Я на это заметил, что утопленники всплывают. Женька настаивал на своем, злился, но не на паникерство наше, а на что-то другое: на себя, может быть, на неопределенность полнейшую, безысходность. Вдруг выкрикивал:
– Чего тогда сидите?! Идите, сдавайте себя ментам, идите!
Ответить ему было нечего. Я подумывал о признании, но пойти с повинной!.. Как подумаешь: надо встать, выйти из дома, сесть в автобус и поехать… Куда? В милицию! А потом все равно же тюрьма!.. Нет, завтра, послезавтра, только не сейчас. Жить хоть на помойке, хоть где-нибудь, питаться пусть отрубями, но на свободе!
Сидели мы, как кроты в норе, и будущее потихоньку нависало над нами: темнело, темнело, как прошедшая ночь, придавливало неминуемой расплатой. Отмотать бы пару месяцев назад – ах, как бы я прожил!.. Совсем по-другому, совсем не так!..
А по улице бежали на реку стайками пацаны. Шли компаниями, парами, в одиночку – взрослые. Кое-кто уже откупался, в основном малышня… Замерзшие, в одних мокрых трусах, босые, – они смешно дергались, попадая ступнями на острые камушки, поспешали за катящимися впереди огромными баранками-камерами.
– Вы как хотите, а я плевал! – сорвался с места Женька.
Что-то, видно, ему удалось сломить, повернуть в себе.
– Что будет, то будет. Чему быть, того не миновать! Как курицы на яйцах сидим тут. Что высиживаем? Может, последние дни на свободе. Толкаем тряпки, какие остались, и гуляем! Помирать, так с музыкой. Гуляем на всю катушку. Балда, доставай, что там у тебя за диваном.
– Гулять, гулять. Погуляли уже! – взбунтовался Валерка. – Думать надо. Должен же быть какой-нибудь выход.

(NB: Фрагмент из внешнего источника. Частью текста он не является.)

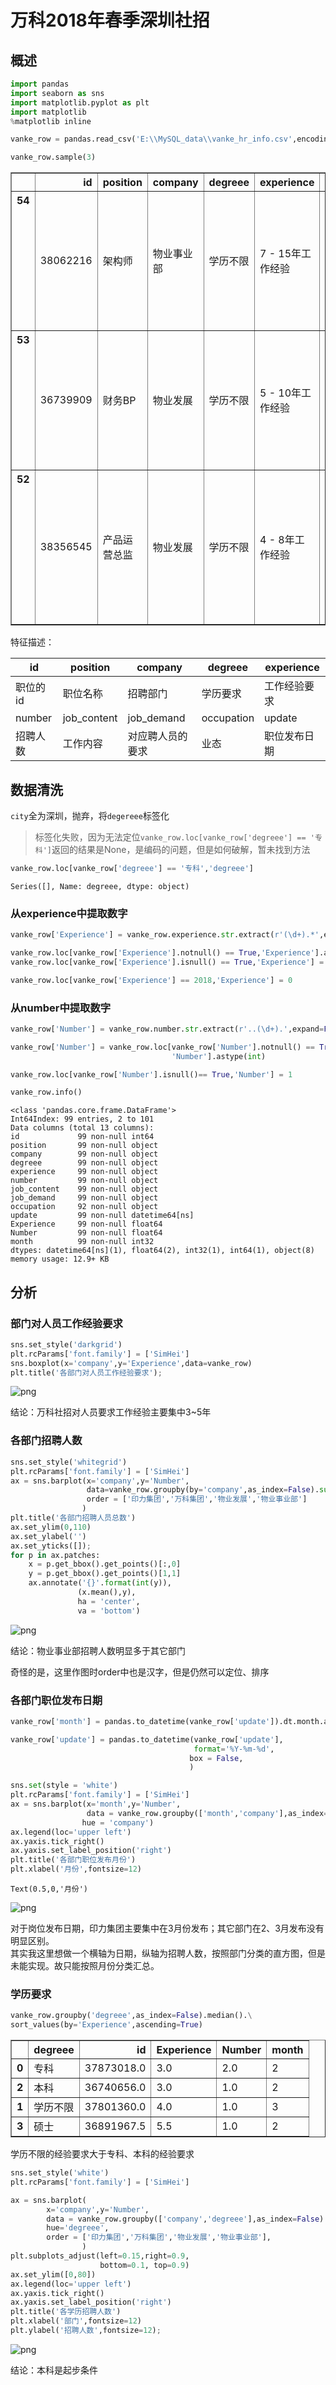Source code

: 
# 万科2018年春季深圳社招

## 概述


```python
import pandas
import seaborn as sns
import matplotlib.pyplot as plt
import matplotlib
%matplotlib inline
```


```python
vanke_row = pandas.read_csv('E:\\MySQL_data\\vanke_hr_info.csv',encoding = 'utf-8')
```


```python
vanke_row.sample(3)
```




<div>
<style>
    .dataframe thead tr:only-child th {
        text-align: right;
    }

    .dataframe thead th {
        text-align: left;
    }

    .dataframe tbody tr th {
        vertical-align: top;
    }
</style>
<table border="1" class="dataframe">
  <thead>
    <tr style="text-align: right;">
      <th></th>
      <th>id</th>
      <th>position</th>
      <th>company</th>
      <th>degreee</th>
      <th>experience</th>
      <th>number</th>
      <th>job_content</th>
      <th>job_demand</th>
      <th>occupation</th>
      <th>update</th>
      <th>Experience</th>
      <th>Number</th>
      <th>month</th>
    </tr>
  </thead>
  <tbody>
    <tr>
      <th>54</th>
      <td>38062216</td>
      <td>架构师</td>
      <td>物业事业部</td>
      <td>学历不限</td>
      <td>7 - 15年工作经验</td>
      <td>招聘1人</td>
      <td>1、主导公司产品架构设计或对现有技术架构的优化，技术选型决策； 2、新技术预演，将合适的新开...</td>
      <td>1.7~12年工作经验，7年以上JAVA开发经验，至少负责过两个以上大中型系统的总体规划和架...</td>
      <td>NaN</td>
      <td>2018-02-28</td>
      <td>7.0</td>
      <td>1.0</td>
      <td>2</td>
    </tr>
    <tr>
      <th>53</th>
      <td>36739909</td>
      <td>财务BP</td>
      <td>物业发展</td>
      <td>学历不限</td>
      <td>5 - 10年工作经验</td>
      <td>招聘1人</td>
      <td>岗位职责： 1、负责业务单元的财务指标设定及管理，熟悉预算管理； 2、核算管理及财务运营管理...</td>
      <td>任职要求： 1、本科以上学历，会计、财务或相关专业，具有中级以上职称，CPA、ACCA等资格...</td>
      <td>NaN</td>
      <td>2018-02-28</td>
      <td>5.0</td>
      <td>1.0</td>
      <td>2</td>
    </tr>
    <tr>
      <th>52</th>
      <td>38356545</td>
      <td>产品运营总监</td>
      <td>物业发展</td>
      <td>学历不限</td>
      <td>4 - 8年工作经验</td>
      <td>招聘1人</td>
      <td>岗位职责  理解公司的互联网产品战略，参与制定产品方案，负责制定全国运营方案；  搭建与...</td>
      <td>任职要求  具有极致的创造力，对发现和解决问题高度兴奋；  5年以上工作经验，有15人以...</td>
      <td>物业</td>
      <td>2018-03-07</td>
      <td>4.0</td>
      <td>1.0</td>
      <td>3</td>
    </tr>
  </tbody>
</table>
</div>



特征描述：<br>

|id|position|company|degreee|experience|
|-------|-------|-------|------|----------|
|职位的id|职位名称|招聘部门|学历要求|工作经验要求|
|number|job_content|job_demand|occupation|update|
|招聘人数|工作内容|对应聘人员的要求|业态|职位发布日期|


## 数据清洗

`city`全为深圳，抛弃，将`degereee`标签化<br>
> 标签化失败，因为无法定位`vanke_row.loc[vanke_row['degreee'] == '专科']`返回的结果是None，是编码的问题，但是如何破解，暂未找到方法<br>


```python
vanke_row.loc[vanke_row['degreee'] == '专科','degreee']
```




    Series([], Name: degreee, dtype: object)



### 从experience中提取数字


```python
vanke_row['Experience'] = vanke_row.experience.str.extract(r'(\d+).*',expand=False)

vanke_row.loc[vanke_row['Experience'].notnull() == True,'Experience'].astype(int)
vanke_row.loc[vanke_row['Experience'].isnull() == True,'Experience'] = 0

vanke_row.loc[vanke_row['Experience'] == 2018,'Experience'] = 0
```

### 从number中提取数字


```python
vanke_row['Number'] = vanke_row.number.str.extract(r'..(\d+).',expand=False)

vanke_row['Number'] = vanke_row.loc[vanke_row['Number'].notnull() == True,\
                                    'Number'].astype(int)

vanke_row.loc[vanke_row['Number'].isnull()== True,'Number'] = 1
```


```python
vanke_row.info()
```

    <class 'pandas.core.frame.DataFrame'>
    Int64Index: 99 entries, 2 to 101
    Data columns (total 13 columns):
    id             99 non-null int64
    position       99 non-null object
    company        99 non-null object
    degreee        99 non-null object
    experience     99 non-null object
    number         99 non-null object
    job_content    99 non-null object
    job_demand     99 non-null object
    occupation     92 non-null object
    update         99 non-null datetime64[ns]
    Experience     99 non-null float64
    Number         99 non-null float64
    month          99 non-null int32
    dtypes: datetime64[ns](1), float64(2), int32(1), int64(1), object(8)
    memory usage: 12.9+ KB


## 分析

### 部门对人员工作经验要求


```python
sns.set_style('darkgrid')
plt.rcParams['font.family'] = ['SimHei']
sns.boxplot(x='company',y='Experience',data=vanke_row)
plt.title('各部门对人员工作经验要求');
```


![png](output_16_0.png)


结论：万科社招对人员要求工作经验主要集中3~5年

### 各部门招聘人数


```python
sns.set_style('whitegrid')
plt.rcParams['font.family'] = ['SimHei']
ax = sns.barplot(x='company',y='Number',
                 data=vanke_row.groupby(by='company',as_index=False).sum(),
                 order = ['印力集团','万科集团','物业发展','物业事业部']
                )
plt.title('各部门招聘人员总数')
ax.set_ylim(0,110)
ax.set_ylabel('')
ax.set_yticks([]);
for p in ax.patches:
    x = p.get_bbox().get_points()[:,0]
    y = p.get_bbox().get_points()[1,1]
    ax.annotate('{}'.format(int(y)),
               (x.mean(),y),
               ha = 'center',
               va = 'bottom')
```


![png](output_19_0.png)


结论：物业事业部招聘人数明显多于其它部门

奇怪的是，这里作图时order中也是汉字，但是仍然可以定位、排序

### 各部门职位发布日期


```python
vanke_row['month'] = pandas.to_datetime(vanke_row['update']).dt.month.astype(int)
```


```python
vanke_row['update'] = pandas.to_datetime(vanke_row['update'],
                                         format='%Y-%m-%d',
                                        box = False,
                                        )
```


```python
sns.set(style = 'white')
plt.rcParams['font.family'] = ['SimHei']
ax = sns.barplot(x='month',y='Number',
                 data = vanke_row.groupby(['month','company'],as_index=False).sum(),
                hue = 'company')
ax.legend(loc='upper left')
ax.yaxis.tick_right()
ax.yaxis.set_label_position('right')
plt.title('各部门职位发布月份')
plt.xlabel('月份',fontsize=12)
```




    Text(0.5,0,'月份')




![png](output_25_1.png)


对于岗位发布日期，印力集团主要集中在3月份发布；其它部门在2、3月发布没有明显区别。<br>
其实我这里想做一个横轴为日期，纵轴为招聘人数，按照部门分类的直方图，但是未能实现。故只能按照月份分类汇总。

### 学历要求


```python
vanke_row.groupby('degreee',as_index=False).median().\
sort_values(by='Experience',ascending=True)
```




<div>
<style>
    .dataframe thead tr:only-child th {
        text-align: right;
    }

    .dataframe thead th {
        text-align: left;
    }

    .dataframe tbody tr th {
        vertical-align: top;
    }
</style>
<table border="1" class="dataframe">
  <thead>
    <tr style="text-align: right;">
      <th></th>
      <th>degreee</th>
      <th>id</th>
      <th>Experience</th>
      <th>Number</th>
      <th>month</th>
    </tr>
  </thead>
  <tbody>
    <tr>
      <th>0</th>
      <td>专科</td>
      <td>37873018.0</td>
      <td>3.0</td>
      <td>2.0</td>
      <td>2</td>
    </tr>
    <tr>
      <th>2</th>
      <td>本科</td>
      <td>36740656.0</td>
      <td>3.0</td>
      <td>1.0</td>
      <td>2</td>
    </tr>
    <tr>
      <th>1</th>
      <td>学历不限</td>
      <td>37801360.0</td>
      <td>4.0</td>
      <td>1.0</td>
      <td>3</td>
    </tr>
    <tr>
      <th>3</th>
      <td>硕士</td>
      <td>36891967.5</td>
      <td>5.5</td>
      <td>1.0</td>
      <td>2</td>
    </tr>
  </tbody>
</table>
</div>



学历不限的经验要求大于专科、本科的经验要求


```python
sns.set_style('white')
plt.rcParams['font.family'] = ['SimHei']

ax = sns.barplot(
        x='company',y='Number',
        data = vanke_row.groupby(['company','degreee'],as_index=False).sum(),
        hue='degreee',
        order = ['印力集团','万科集团','物业发展','物业事业部'],
                )
plt.subplots_adjust(left=0.15,right=0.9,
                    bottom=0.1, top=0.9)
ax.set_ylim([0,80])
ax.legend(loc='upper left')
ax.yaxis.tick_right()
ax.yaxis.set_label_position('right')
plt.title('各学历招聘人数')
plt.xlabel('部门',fontsize=12)
plt.ylabel('招聘人数',fontsize=12);
```


![png](output_30_1.png)


结论：本科是起步条件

– Выход есть, выход знаешь где…
– А правда, все равно же пропадет все… Хоть погудим!
– Правильно, Балда, доставай давай. Пошли к магазину.
Признаться, меня и самого подмывало желание стряхнуть с себя все тревоги. Катись они к лешему, и – пир горой, дым коромыслом! Но, когда Женька такое предложил, мне стало не по себе. Одна мысль о гулянке противной сделалась, к краденому прикасаться не захотелось.
– Погоди, мужики, – остановил я Балду и Женьку. – Торопиться тоже ни к чему, а то еще больше дров можем наломать. Придумать мы сейчас тоже, однако, ничего не придумаем. Подождем денек-другой, там видно будет.
– Чего ждать? Пока нас не схапают? – налетел на меня Женька.
– Сам же говорил: кто Хыся будет искать, кому он нужен. Пошли лучше купаться.
– Правда, что мы переживаем. Хыся нет, мы же теперь сами по себе, – сказал Валерка.
Мы спустились к лугу, который зеленым языком разлегся меж крайними огородами и рекой.
– Е-ка-лэ-мэ-нэ, е-ка-лэ-мэ-нэ! – воскликнул Женька, указывая на желтеющую средь зелени песочную яму, похожую на пятачок. – Гляди, Хысь, лежит, нас поджидает!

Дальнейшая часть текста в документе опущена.